Pakistan International Airlines and Pakistan Railways are two long-term white elephants due to appallingly poor management spanning across administrations that need urgent attention as they have cost the taxpayers trillions of rupees to-date.
Pakistan Steel Mills has not been in operation since 2015 while the taxpayers have been paying salaries of those still employed by the Mills – a fact that is inexplicable, given that the Centre was administered by two major national political parties fully supportive of the policy of privatisation; notably, Pakistan Muslim League-Nawaz and Pakistan Tehreek-e-Insaf (plus two caretaker set ups – both times with the incumbent finance minister appointed).
The impediment has been well organised trade unions operating in these entities who have time and again formed a nexus with the then political party in opposition, to disrupt any government plan to privatise. It is therefore vital to initiate the process by first negotiating a settlement with employees and only then to engage in the bidding process for an adviser and/or for sale of the entity.

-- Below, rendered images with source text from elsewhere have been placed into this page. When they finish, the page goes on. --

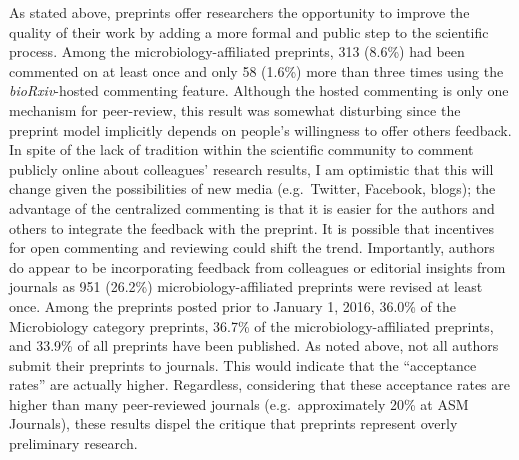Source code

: \documentclass[11pt,]{article}
\begin{document}
As stated above, preprints offer researchers the opportunity to improve
the quality of their work by adding a more formal and public step to the
scientific process. Among the microbiology-affiliated preprints, 313
(8.6\%) had been commented on at least once and only 58 (1.6\%) more
than three times using the \emph{bioRxiv}-hosted commenting feature.
Although the hosted commenting is only one mechanism for peer-review,
this result was somewhat disturbing since the preprint model implicitly
depends on people's willingness to offer others feedback. In spite of
the lack of tradition within the scientific community to comment
publicly online about colleagues' research results, I am optimistic that
this will change given the possibilities of new media (e.g.~Twitter,
Facebook, blogs); the advantage of the centralized commenting is that it
is easier for the authors and others to integrate the feedback with the
preprint. It is possible that incentives for open commenting and
reviewing could shift the trend. Importantly, authors do appear to be
incorporating feedback from colleagues or editorial insights from
journals as 951 (26.2\%) microbiology-affiliated preprints were revised
at least once. Among the preprints posted prior to January 1, 2016,
36.0\% of the Microbiology category preprints, 36.7\% of the
microbiology-affiliated preprints, and 33.9\% of all preprints have been
published. As noted above, not all authors submit their preprints to
journals. This would indicate that the ``acceptance rates'' are actually
higher. Regardless, considering that these acceptance rates are higher
than many peer-reviewed journals (e.g.~approximately 20\% at ASM
Journals), these results dispel the critique that preprints represent
overly preliminary research.
\end{document}
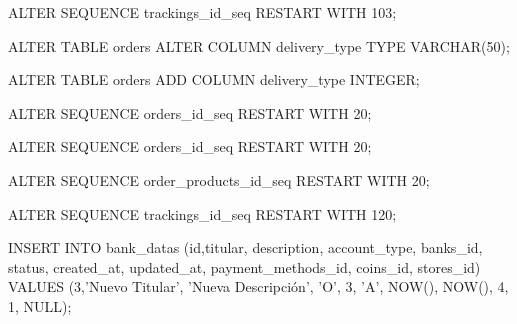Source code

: ALTER SEQUENCE trackings_id_seq RESTART WITH 103;


ALTER TABLE orders
ALTER COLUMN delivery_type TYPE VARCHAR(50);

ALTER TABLE orders
ADD COLUMN delivery_type INTEGER;


ALTER SEQUENCE orders_id_seq RESTART WITH 20;

ALTER SEQUENCE orders_id_seq RESTART WITH 20;


ALTER SEQUENCE order_products_id_seq RESTART WITH 20;

ALTER SEQUENCE trackings_id_seq RESTART WITH 120;


INSERT INTO bank_datas (id,titular, description, account_type, banks_id, status, created_at, updated_at, payment_methods_id, coins_id, stores_id)
VALUES (3,'Nuevo Titular', 'Nueva Descripción', 'O', 3, 'A', NOW(), NOW(), 4, 1, NULL);












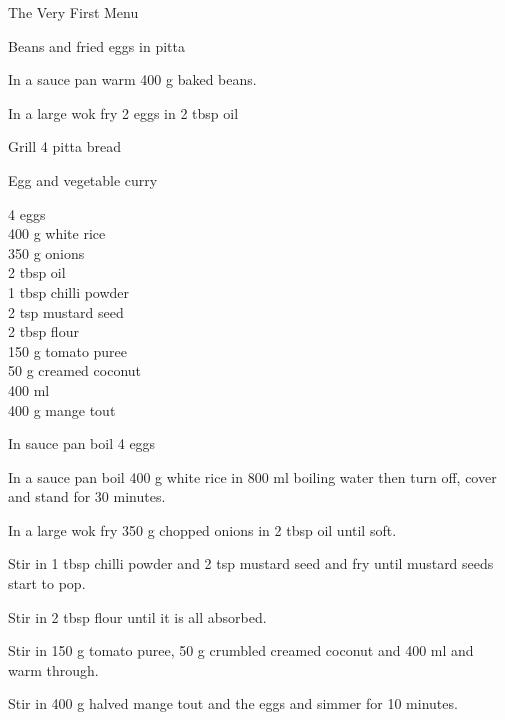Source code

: \begin{menu}{The Very First Menu}
\begin{recipe}{1}{Beans and fried eggs in pitta}
    \begin{instructions}
    \item 
        In a sauce pan warm
        400 g  baked beans.
      \item 
        In a large wok fry
        2   eggs
        in
        2 tbsp  oil\item 
        Grill
        4   pitta bread
    \end{instructions}
    \end{recipe}%
  
    \begin{recipe}{2}{Egg and vegetable curry}%
    
	
		\begin{ingredients}
		4  eggs  \\
	400 g white rice  \\
	350 g onions  \\
	2 tbsp oil  \\
	1 tbsp chilli powder  \\
	2 tsp mustard seed  \\
	2 tbsp flour  \\
	150 g tomato puree  \\
	50 g creamed coconut  \\
	400 ml   \\
	400 g mange tout  \\
	
		\end{ingredients}
	
    \begin{instructions}
    \item 
        In sauce pan boil
        4   eggs\item 
      In a
      sauce pan
      boil
      400 g  white rice
      in
      800 ml  boiling water
      then turn off, cover and stand for 30 minutes.
    \item 
        In a large wok fry
        350 g chopped onions
        in
        2 tbsp  oil
        until soft.
      \item 
        Stir in 1 tbsp  chilli powder
        and
        2 tsp  mustard seed
        and fry until mustard seeds start to pop.
      \item 
        Stir in
        2 tbsp  flour
        until it is all absorbed.
      \item 
        Stir in
        150 g  tomato puree,
        50 g crumbled creamed coconut
        and
        400 ml  
        and warm through.
      \item 
        Stir in
        400 g halved mange tout
        and the eggs
        and simmer for 10 minutes.
      

\end{instructions}
\end{recipe}
\end{menu}
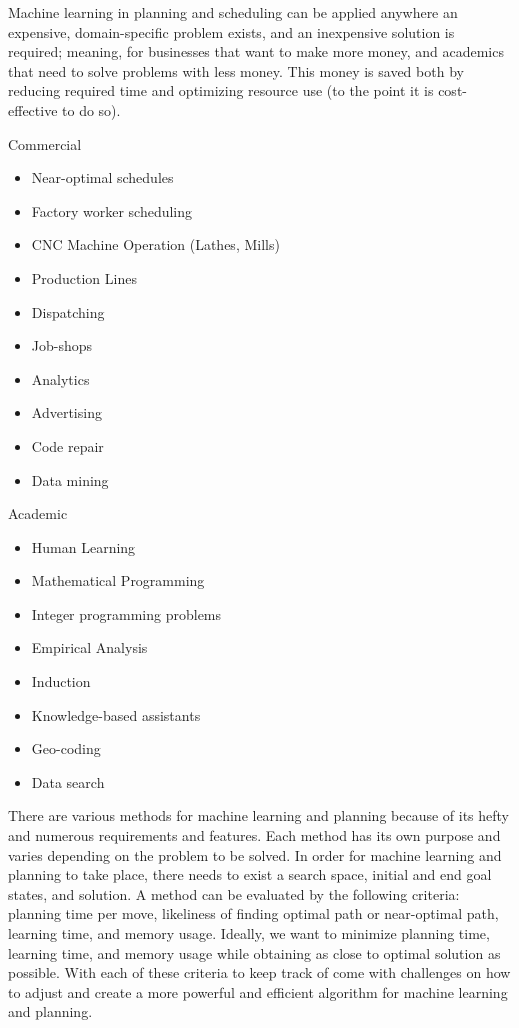 \documentclass[tog]{acmsiggraph}
\begin{document}
Machine learning in planning and scheduling can be applied anywhere an
expensive, domain-specific problem exists, and an inexpensive solution
is required; meaning, for businesses that want to make more money, and
academics that need to solve problems with less money. This money is
saved both by reducing required time and optimizing resource use (to
the point it is cost-effective to do so).

Commercial
\begin{itemize}
\item Near-optimal schedules
\item Factory worker scheduling
\item CNC Machine Operation (Lathes, Mills)
\item Production Lines
\item Dispatching
\item Job-shops
\item Analytics
\item Advertising
\item Code repair
\item Data mining
\end{itemize}
Academic
\begin{itemize}
\item Human Learning
\item Mathematical Programming
\item Integer programming problems
\item Empirical Analysis
\item Induction
\item Knowledge-based assistants
\item Geo-coding
\item Data search
\end{itemize}

There are various methods for machine learning and planning because of
its hefty and numerous requirements and features. Each method has its
own purpose and varies depending on the problem to be solved. In order
for machine learning and planning to take place, there needs to exist
a search space, initial and end goal states, and solution. A method
can be evaluated by the following criteria: planning time per move,
likeliness of finding optimal path or near-optimal path, learning
time, and memory usage. Ideally, we want to minimize planning time,
learning time, and memory usage while obtaining as close to optimal
solution as possible. With each of these criteria to keep track of
come with challenges on how to adjust and create a more powerful and
efficient algorithm for machine learning and planning.
\end{document}
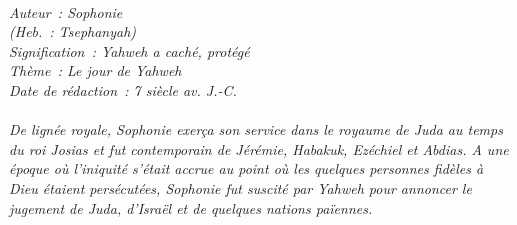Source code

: \BFont
\noindent\hrulefill
{\footnotesize
\textit{
\bigskip
{\centering{}
\\Auteur~: Sophonie
\\(Heb.~: Tsephanyah)
\\Signification~: Yahweh a caché, protégé
\\Thème~: Le jour de Yahweh
\\Date de rédaction~: 7 siècle av. J.-C.\\}
}
\textit{
\\De lignée royale, Sophonie exerça son service dans le royaume de Juda au temps du roi Josias et fut contemporain de Jérémie, Habakuk, Ezéchiel et Abdias. A une époque où l'iniquité s'était accrue au point où les quelques personnes fidèles à Dieu étaient persécutées, Sophonie fut suscité par Yahweh pour annoncer le jugement de Juda, d'Israël et de quelques nations païennes.\bigskip
}
}
\par\nobreak\noindent\hrulefill
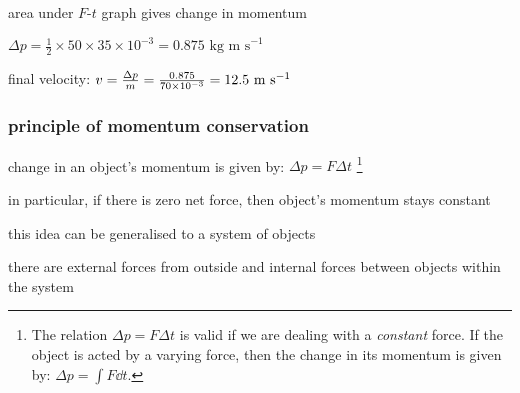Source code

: 
\sol area under $F$-$t$ graph gives change in momentum

{
	\centering
	
	$ \Delta p = \frac{1}{2} \times 50 \times 35\times10^{-3} = 0.875 \text{ kg m s}^{-1} $
	
}

final velocity: $v = \frac{\Delta p}{m} = \frac{0.875}{70\times10^{-3}} = 12.5 \text{ m s$^{-1}$} $ \eoe


%
%
%
%
%
%
%


\subsubsection{principle of momentum conservation}\label{ch:momentum-conservation}

change in an object's momentum is given by: $\Delta p = F \Delta t$
\footnote{The relation $\Delta p = F \Delta t$ is valid if we are dealing with a \emph{constant} force. If the object is acted by a varying force, then the change in its momentum is given by: $\Delta p = \int F \dd t$.}

in particular, if there is zero net force, then object's momentum stays constant


this idea can be generalised to a system of objects

there are external forces from outside and internal forces between objects within the system

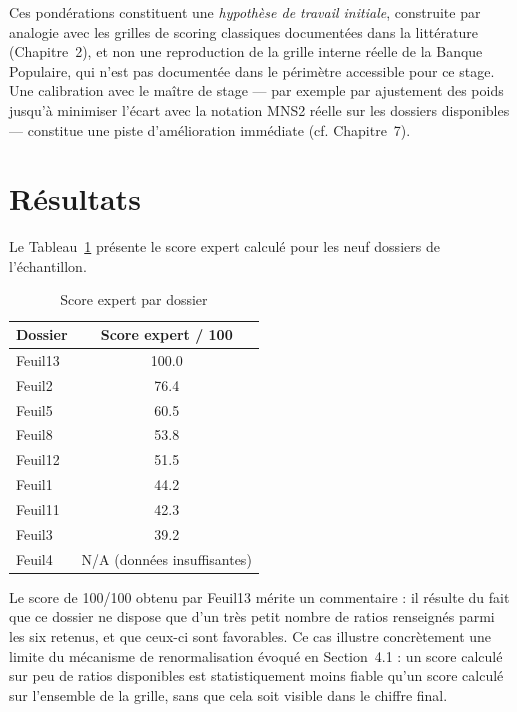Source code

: \begin{limite}
Ces pondérations constituent une \emph{hypothèse de travail initiale}, construite par analogie
avec les grilles de scoring classiques documentées dans la littérature (Chapitre~2), et non une
reproduction de la grille interne réelle de la Banque Populaire, qui n'est pas documentée dans
le périmètre accessible pour ce stage. Une calibration avec le maître de stage — par exemple par
ajustement des poids jusqu'à minimiser l'écart avec la notation MNS2 réelle sur les dossiers
disponibles — constitue une piste d'amélioration immédiate (cf. Chapitre~7).
\end{limite}

\section{Résultats}

Le Tableau~\ref{tab:resultats-grille} présente le score expert calculé pour les neuf dossiers de
l'échantillon.

\begin{table}[h]
\centering
\small
\begin{tabular}{@{}lc@{}}
\toprule
\textbf{Dossier} & \textbf{Score expert / 100} \\
\midrule
Feuil13 & 100.0 \\
Feuil2  & 76.4 \\
Feuil5  & 60.5 \\
Feuil8  & 53.8 \\
Feuil12 & 51.5 \\
Feuil1  & 44.2 \\
Feuil11 & 42.3 \\
Feuil3  & 39.2 \\
Feuil4  & N/A (données insuffisantes) \\
\bottomrule
\end{tabular}
\caption{Score expert par dossier}
\label{tab:resultats-grille}
\end{table}

Le score de 100/100 obtenu par Feuil13 mérite un commentaire : il résulte du fait que ce dossier
ne dispose que d'un très petit nombre de ratios renseignés parmi les six retenus, et que ceux-ci
sont favorables. Ce cas illustre concrètement une limite du mécanisme de renormalisation évoqué
en Section~4.1 : un score calculé sur peu de ratios disponibles est statistiquement moins fiable
qu'un score calculé sur l'ensemble de la grille, sans que cela soit visible dans le chiffre final.

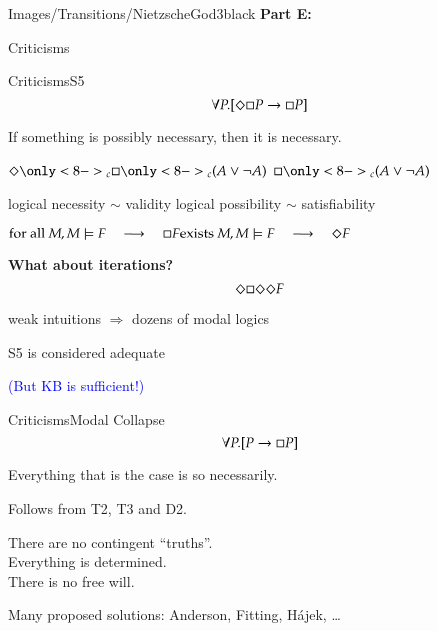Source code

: \begin{transitionframe}{Images/Transitions/NietzscheGod3}{black}
\textbf{Part E:}

Criticisms
\end{transitionframe}

\begin{frame}{Criticisms}{S5} \centering
$$
\forall P.[ \Diamond \Box P \rightarrow \Box P ] 
$$

\medskip

If something is possibly necessary, then it is necessary.

\pause

\bigskip


$
\pos\only<8->{_c} \nec\only<8->{_c} (A \vee \neg A)
$
\pause
\qquad 
$
\nec\only<8->{_c} (A \vee \neg A)
$

\pause

\bigskip

logical necessity $\sim$ validity
\hfill
logical possibility $\sim$ satisfiability

\pause 

\medskip

$ 
\textrm{for all } M, M \models F 
\quad \longrightarrow \quad
\nec F
\hfill
\textrm{exists } M, M \models F 
\quad \longrightarrow \quad
\pos F
$

\pause

\bigskip

\textbf{What about iterations?}
$$
\Diamond \Box \Diamond \Diamond F
$$

\medskip

\pause

weak intuitions $\Rightarrow$ dozens of modal logics

\medskip

\pause

\alert{S5 is considered adequate}

\medskip

\pause

\textcolor{blue}{(But KB is sufficient!)}


\end{frame}


\begin{frame}{Criticisms}{Modal Collapse} \centering
$$
\forall P.[ P \rightarrow \Box P ] 
$$

\medskip

Everything that is the case is so necessarily.

\pause

\medskip

Follows from T2, T3 and D2.

\pause

\medskip

There are no contingent ``truths''. \\ \pause
Everything is determined. \\ \pause
There is no free will. \\ \pause


\pause
\bigskip

Many proposed solutions: Anderson, Fitting, H\'ajek, \ldots
 
\end{frame}


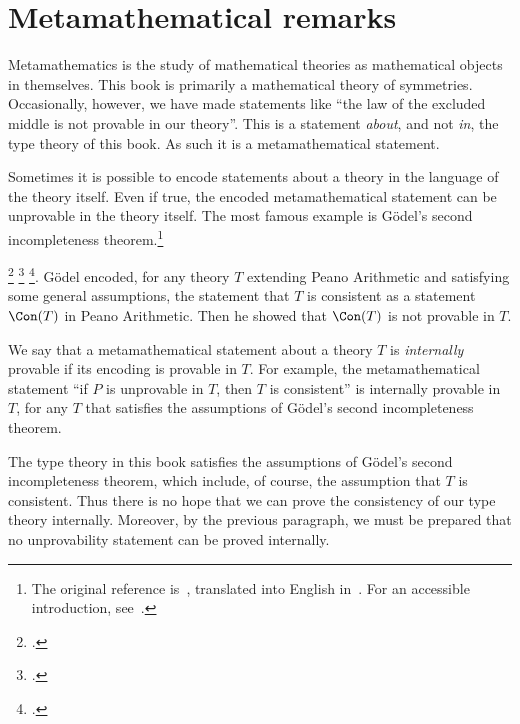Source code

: \chapter{Metamathematical remarks}
\label{app:metamath}

Metamathematics is the study of mathematical theories as
mathematical objects in themselves.
This book is primarily a mathematical theory of symmetries.
Occasionally, however, we have made statements like
``the law of the excluded middle is not provable in our theory''.
This is a statement \emph{about}, and not \emph{in}, the type theory of this book.
As such it is a metamathematical statement.

Sometimes it is possible to encode statements
about a theory in the language of the theory itself.%
Even if true, the encoded metamathematical statement can
be unprovable in the theory itself.
The most famous example is G\"{o}del's second incompleteness theorem.\footnote{%
  The original reference is~\citeauthor{Goedel2nd}\footnotemark{},
  translated into English in~\citeauthor{Heijenoort-source}\footnotemark{}.
  For an accessible introduction, see~\citeauthor{Smullyan-Goedel}\footnotemark{}.}%
\addtocounter{footnote}{-3}%
\footcitetext{Goedel2nd}%
\footcitetext{Heijenoort-source}%
\footcitetext{Smullyan-Goedel}.
G\"{o}del encoded, for any theory $T$ extending Peano Arithmetic and satisfying
some general assumptions, the statement that $T$ is consistent as
a statement $\Con(T)$ in Peano Arithmetic.
Then he showed that $\Con(T)$ is not provable in $T$.

We say that a metamathematical statement about a theory $T$
is \emph{internally} provable if its encoding is provable in $T$.
For example, the metamathematical statement ``if $P$ is unprovable in $T$,
then $T$ is consistent'' is internally provable in $T$, for any $T$ that
satisfies the assumptions of G\"{o}del's second incompleteness theorem.

The type theory in this book satisfies the assumptions of
G\"{o}del's second incompleteness theorem, which include, of course,
the assumption that $T$ is consistent. Thus there is no hope
that we can prove the consistency of our type theory internally.
Moreover, by the previous paragraph, we must be prepared that
no unprovability statement can be proved internally.

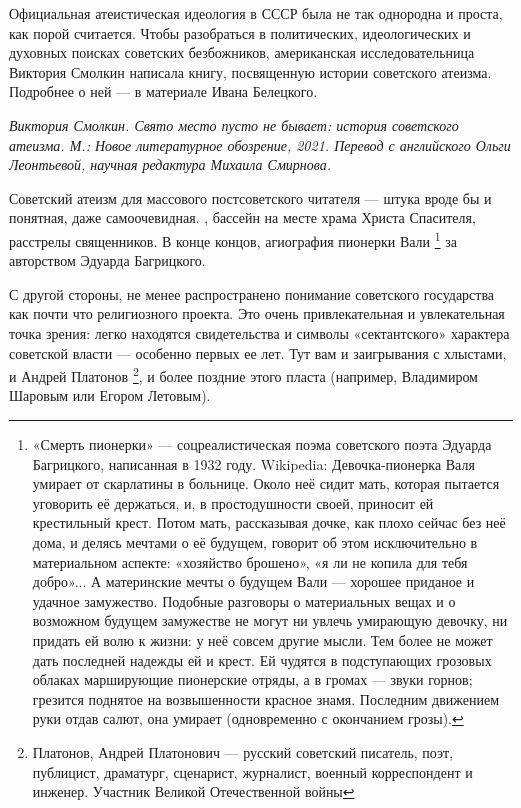 \begin{fancyquotes}
    Официальная атеистическая идеология в СССР была не так однородна и проста,
    как порой считается. Чтобы разобраться в политических, идеологических и
    духовных поисках советских безбожников, американская исследовательница
    Виктория Смолкин написала книгу, посвященную истории советского атеизма.
    Подробнее о ней --- в материале Ивана Белецкого. \\

    \begin{flushright}
        \textit{Виктория Смолкин.
            Свято место пусто не бывает: история советского атеизма.
            М.: Новое литературное обозрение, 2021.
            Перевод с английского Ольги Леонтьевой,
            научная редактура Михаила Смирнова.}
    \end{flushright}
\end{fancyquotes}

Советский атеизм для массового постсоветского читателя ---
штука вроде бы и понятная, даже самоочевидная.
,
бассейн на месте храма Христа Спасителя, расстрелы священников.
В конце концов, агиография пионерки Вали%
\footnote{«Смерть пионерки» --- соцреалистическая поэма советского поэта Эдуарда Багрицкого, написанная в 1932 году.
    Wikipedia: Девочка-пионерка Валя умирает от скарлатины в больнице.
    Около неё сидит мать, которая пытается уговорить её держаться,
    и, в простодушности своей, приносит ей крестильный крест.
    Потом мать, рассказывая дочке, как плохо сейчас без неё дома,
    и делясь мечтами о её будущем, говорит об этом исключительно
    в материальном аспекте: «хозяйство брошено»,
    «я ли не копила для тебя добро»...
    А материнские мечты о будущем Вали --- хорошее приданое и удачное замужество.
    Подобные разговоры о материальных вещах и о возможном будущем замужестве
    не могут ни увлечь умирающую девочку, ни придать ей волю к жизни:
    у неё совсем другие мысли. Тем более не может дать последней надежды
    ей и крест. Ей чудятся в подступающих грозовых облаках марширующие
    пионерские отряды, а в громах — звуки горнов;
    грезится поднятое на возвышенности красное знамя.
    Последним движением руки отдав салют, она умирает (одновременно с окончанием грозы).}
за авторством Эдуарда Багрицкого.

С другой стороны, не менее распространено понимание советского государства
как почти что религиозного проекта.
Это очень привлекательная и увлекательная точка зрения:
легко находятся свидетельства и символы «сектантского» характера
советской власти --- особенно первых ее лет.
Тут вам и заигрывания с хлыстами, и Андрей Платонов%
\footnote{Платонов, Андрей Платонович --- русский советский писатель, поэт,
    публицист, драматург, сценарист, журналист, военный корреспондент и инженер.
    Участник Великой Отечественной войны },
и более поздние 
этого пласта (например, Владимиром Шаровым или Егором Летовым).

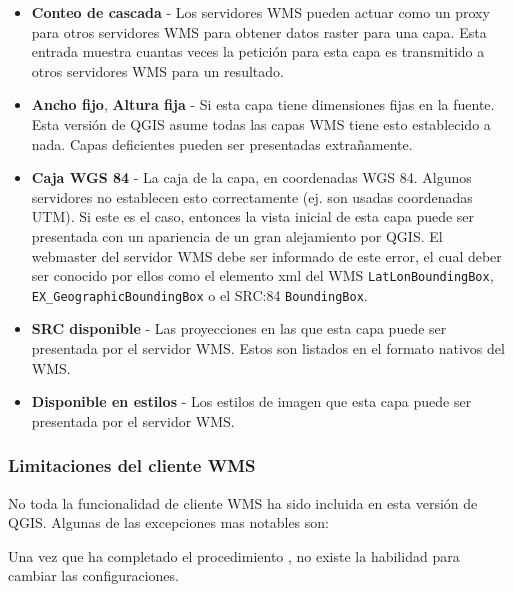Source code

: \begin{itemize}
\begin{itemize}
\item \textbf{Conteo de cascada}    - Los servidores WMS pueden actuar como un proxy para otros servidores WMS para obtener datos raster para una capa. Esta entrada muestra cuantas veces la petición para esta capa es transmitido a otros servidores WMS para un resultado.

\item \textbf{Ancho fijo}, \textbf{Altura fija}
                                - Si esta capa tiene dimensiones fijas en la fuente. Esta versión de QGIS asume todas las capas WMS tiene esto establecido a nada. Capas deficientes pueden ser presentadas extrañamente.

\item \textbf{Caja WGS 84} - La caja de la capa, en coordenadas WGS 84. Algunos servidores no establecen esto correctamente (ej. son usadas coordenadas UTM). Si este es el caso, entonces la vista inicial de esta capa puede ser presentada con un apariencia de un gran alejamiento por QGIS. El webmaster del servidor WMS debe ser informado de este error, el cual deber ser conocido por ellos como el elemento xml del WMS                                     \texttt{LatLonBoundingBox},                                      \texttt{EX\_GeographicBoundingBox} o el SRC:84 \texttt{BoundingBox}.

\item \textbf{SRC disponible} - Las proyecciones en las que esta capa puede ser presentada por el servidor WMS.  Estos son listados en el formato nativos del WMS.

\item \textbf{Disponible en estilos} - Los estilos de imagen que esta capa puede ser presentada por el servidor WMS.

\end{itemize}

\end{itemize}


\subsubsection{Limitaciones del cliente WMS}\label{sec:ogc-wms-limits}

No toda la funcionalidad de cliente WMS ha sido incluida en esta versión de  QGIS.
Algunas de las excepciones mas notables son:


Una vez que ha completado el procedimiento , no existe la habilidad para cambiar las configuraciones.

Secondly, the objective of privatisation is to generate revenue to create fiscal space for the government by either retiring existing debt and/or be able to meet its budgeted expenditure targets that would reduce the pressure on the Federal Board of Revenue (FBR) to propose a mini-budget with the aim of raising its target for the year that, it is legitimately feared, would negatively impact on the poor more than rich as there is overwhelming reliance by the Board on indirect taxes whose incidence on the poor is greater than on the rich.
This objective presupposes (i) a business climate in the country that is conducive to investment (foreign and local) and sadly the writing on the wall at present does not indicate such an environment with government data acknowledging 0.3 percent growth rate for last fiscal year with a poorly performing private sector due to a high discount rate (at present 22 percent) and a massive rise in government borrowing that crowded out private sector credit (accounting for a 178.6 percent decline in credit to the private sector last fiscal year and achieving large-scale manufacturing growth of negative 10.3 percent for the year past – a decline that continued into July 2023 for which data is available); and (ii) the continuing economic impasse necessitates that the sale be at a price that is not perceived by the general public as selling the family silver at throwaway prices by a government that is not representative of the people of this country.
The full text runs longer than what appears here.